Connecting to Iceberg¶
The Iceberg connection type connects to an Iceberg REST catalog using pyiceberg.
The hook provides catalog introspection (list namespaces, list tables, read schemas,
inspect partitions and snapshots) and OAuth2 token generation for external engines
like Spark, Trino, and Flink.
After installing the Iceberg provider in your Airflow environment, the corresponding
connection type of iceberg will be available.
Default Connection IDs¶
Iceberg Hook uses the parameter iceberg_conn_id for Connection IDs and the value
of the parameter as iceberg_default by default. You can create multiple connections
in case you want to switch between environments.
Configuring the Connection¶
- Catalog URI (Host)
The URL of the Iceberg REST catalog endpoint. Example:
https://your-catalog.example.com/ws/v1- Client ID (Login)
The OAuth2 Client ID for authenticating with the catalog. Leave empty for catalogs that don’t require OAuth2 credentials (e.g., local catalogs).
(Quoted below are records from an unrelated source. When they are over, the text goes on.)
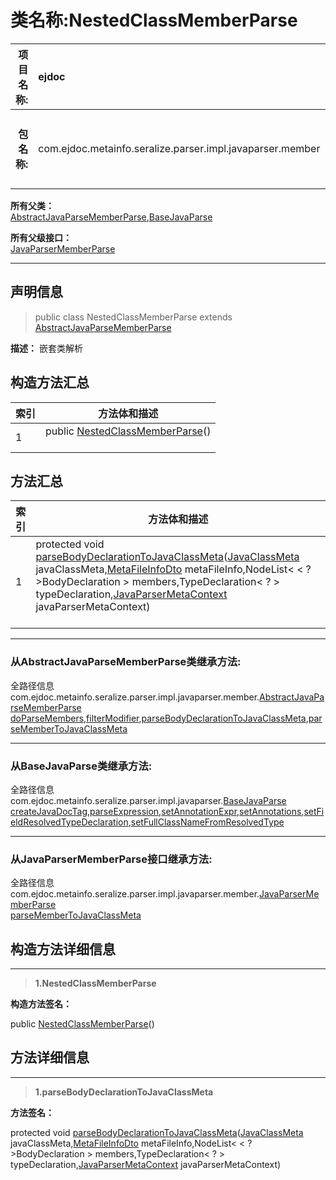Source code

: # 类名称:NestedClassMemberParse

|  **项目名称:**    |  ejdoc    |   **模块名称:**   |metaInfoSeralize|
| ----: | :---- | ----: |:---- |
|   **包名称:**   |  com.ejdoc.metainfo.seralize.parser.impl.javaparser.member    |   **全路径信息:**   |com.ejdoc.metainfo.seralize.parser.impl.javaparser.member.NestedClassMemberParse|









**所有父类：**  
[AbstractJavaParseMemberParse](/metaInfoSeralize/com/ejdoc/metainfo/seralize/parser/impl/javaparser/member/AbstractJavaParseMemberParse.md),[BaseJavaParse](/metaInfoSeralize/com/ejdoc/metainfo/seralize/parser/impl/javaparser/BaseJavaParse.md)

**所有父级接口：**  
[JavaParserMemberParse](/metaInfoSeralize/com/ejdoc/metainfo/seralize/parser/impl/javaparser/member/JavaParserMemberParse.md)







---

## 声明信息

> public class NestedClassMemberParse extends [AbstractJavaParseMemberParse](/metaInfoSeralize/com/ejdoc/metainfo/seralize/parser/impl/javaparser/member/AbstractJavaParseMemberParse.md)     


**描述：** 嵌套类解析










## 构造方法汇总

|   索引  |    方法体和描述   |
| ---- | ---- |
|1|public  [NestedClassMemberParse](#nestedclassmemberparse)()   <br/><br/>|


## 方法汇总

|   索引  |    方法体和描述   |
| ---- | ---- |
|1|protected void [parseBodyDeclarationToJavaClassMeta](#parsebodydeclarationtojavaclassmeta-javaclassmeta-metafileinfodto-nodelist-typedeclaration-javaparsermetacontext)([JavaClassMeta](/metaInfoSeralize/com/ejdoc/metainfo/seralize/model/JavaClassMeta.md) javaClassMeta,[MetaFileInfoDto](/metaInfoSeralize/com/ejdoc/metainfo/seralize/dto/MetaFileInfoDto.md) metaFileInfo,NodeList< < ? >BodyDeclaration > members,TypeDeclaration< ? > typeDeclaration,[JavaParserMetaContext](/metaInfoSeralize/com/ejdoc/metainfo/seralize/parser/impl/javaparser/JavaParserMetaContext.md) javaParserMetaContext)   <br/><br/>|


---

### 从AbstractJavaParseMemberParse类继承方法:

全路径信息com.ejdoc.metainfo.seralize.parser.impl.javaparser.member.[AbstractJavaParseMemberParse](/metaInfoSeralize/com/ejdoc/metainfo/seralize/parser/impl/javaparser/member/AbstractJavaParseMemberParse.md)  
[doParseMembers](/metaInfoSeralize/com/ejdoc/metainfo/seralize/parser/impl/javaparser/member/AbstractJavaParseMemberParse.md#doParseMembers-javaclassmeta-metafileinfodto-typedeclaration-javaparsermetacontext),[filterModifier](/metaInfoSeralize/com/ejdoc/metainfo/seralize/parser/impl/javaparser/member/AbstractJavaParseMemberParse.md#filterModifier-string-list),[parseBodyDeclarationToJavaClassMeta](/metaInfoSeralize/com/ejdoc/metainfo/seralize/parser/impl/javaparser/member/AbstractJavaParseMemberParse.md#parseBodyDeclarationToJavaClassMeta-javaclassmeta-metafileinfodto-nodelist-typedeclaration-javaparsermetacontext),[parseMemberToJavaClassMeta](/metaInfoSeralize/com/ejdoc/metainfo/seralize/parser/impl/javaparser/member/AbstractJavaParseMemberParse.md#parseMemberToJavaClassMeta-javaclassmeta-metafileinfodto-typedeclaration-javaparsermetacontext)

---

### 从BaseJavaParse类继承方法:

全路径信息com.ejdoc.metainfo.seralize.parser.impl.javaparser.[BaseJavaParse](/metaInfoSeralize/com/ejdoc/metainfo/seralize/parser/impl/javaparser/BaseJavaParse.md)  
[createJavaDocTag](/metaInfoSeralize/com/ejdoc/metainfo/seralize/parser/impl/javaparser/BaseJavaParse.md#createJavaDocTag-optional-javamodelmeta),[parseExpression](/metaInfoSeralize/com/ejdoc/metainfo/seralize/parser/impl/javaparser/BaseJavaParse.md#parseExpression-expression-list),[setAnnotationExpr](/metaInfoSeralize/com/ejdoc/metainfo/seralize/parser/impl/javaparser/BaseJavaParse.md#setAnnotationExpr-annotationexpr-javamodelmeta),[setAnnotations](/metaInfoSeralize/com/ejdoc/metainfo/seralize/parser/impl/javaparser/BaseJavaParse.md#setAnnotations-nodelist-javamodelmeta),[setFieldResolvedTypeDeclaration](/metaInfoSeralize/com/ejdoc/metainfo/seralize/parser/impl/javaparser/BaseJavaParse.md#setFieldResolvedTypeDeclaration-javaclassmeta-type),[setFullClassNameFromResolvedType](/metaInfoSeralize/com/ejdoc/metainfo/seralize/parser/impl/javaparser/BaseJavaParse.md#setFullClassNameFromResolvedType-javaclassmeta-resolvedtype)



---

### 从JavaParserMemberParse接口继承方法:

全路径信息com.ejdoc.metainfo.seralize.parser.impl.javaparser.member.[JavaParserMemberParse](/metaInfoSeralize/com/ejdoc/metainfo/seralize/parser/impl/javaparser/member/JavaParserMemberParse.md)  
[parseMemberToJavaClassMeta](/metaInfoSeralize/com/ejdoc/metainfo/seralize/parser/impl/javaparser/member/JavaParserMemberParse.md#parseMemberToJavaClassMeta-javaclassmeta-metafileinfodto-typedeclaration-javaparsermetacontext)



## 构造方法详细信息


---

> **1.<span id="nestedclassmemberparse">NestedClassMemberParse</span>**

**构造方法签名：** 

  public  [NestedClassMemberParse](#nestedclassmemberparse)()   








## 方法详细信息


---

> **1.<span id="parsebodydeclarationtojavaclassmeta-javaclassmeta-metafileinfodto-nodelist-typedeclaration-javaparsermetacontext">parseBodyDeclarationToJavaClassMeta</span>**

**方法签名：** 

  protected void [parseBodyDeclarationToJavaClassMeta](#parsebodydeclarationtojavaclassmeta-javaclassmeta-metafileinfodto-nodelist-typedeclaration-javaparsermetacontext)([JavaClassMeta](/metaInfoSeralize/com/ejdoc/metainfo/seralize/model/JavaClassMeta.md) javaClassMeta,[MetaFileInfoDto](/metaInfoSeralize/com/ejdoc/metainfo/seralize/dto/MetaFileInfoDto.md) metaFileInfo,NodeList< < ? >BodyDeclaration > members,TypeDeclaration< ? > typeDeclaration,[JavaParserMetaContext](/metaInfoSeralize/com/ejdoc/metainfo/seralize/parser/impl/javaparser/JavaParserMetaContext.md) javaParserMetaContext)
- Client Secret (Password)
The OAuth2 Client Secret for authenticating with the catalog.
- Extra (Optional)
A JSON object with additional catalog properties passed to
pyiceberg.catalog.load_catalog(). Common properties:{ "warehouse": "s3://my-warehouse/", "s3.endpoint": "https://s3.us-east-1.amazonaws.com", "s3.region": "us-east-1", "s3.access-key-id": "AKIA...", "s3.secret-access-key": "..." }
For AWS/GCP/Azure deployments, prefer using IAM roles or environment-based credentials and pass only the
warehousepath in extra.
Migration from 1.x¶
In version 2.0.0, get_conn() now returns a pyiceberg.catalog.Catalog instance
instead of a token string. If you were using get_conn() to obtain OAuth2 tokens,
switch to get_token():
# Before (1.x)
token = IcebergHook().get_conn()
# After (2.0)
token = IcebergHook().get_token()
The get_token_macro() method has been updated to use get_token() automatically,
so Jinja2 templates continue to work without changes.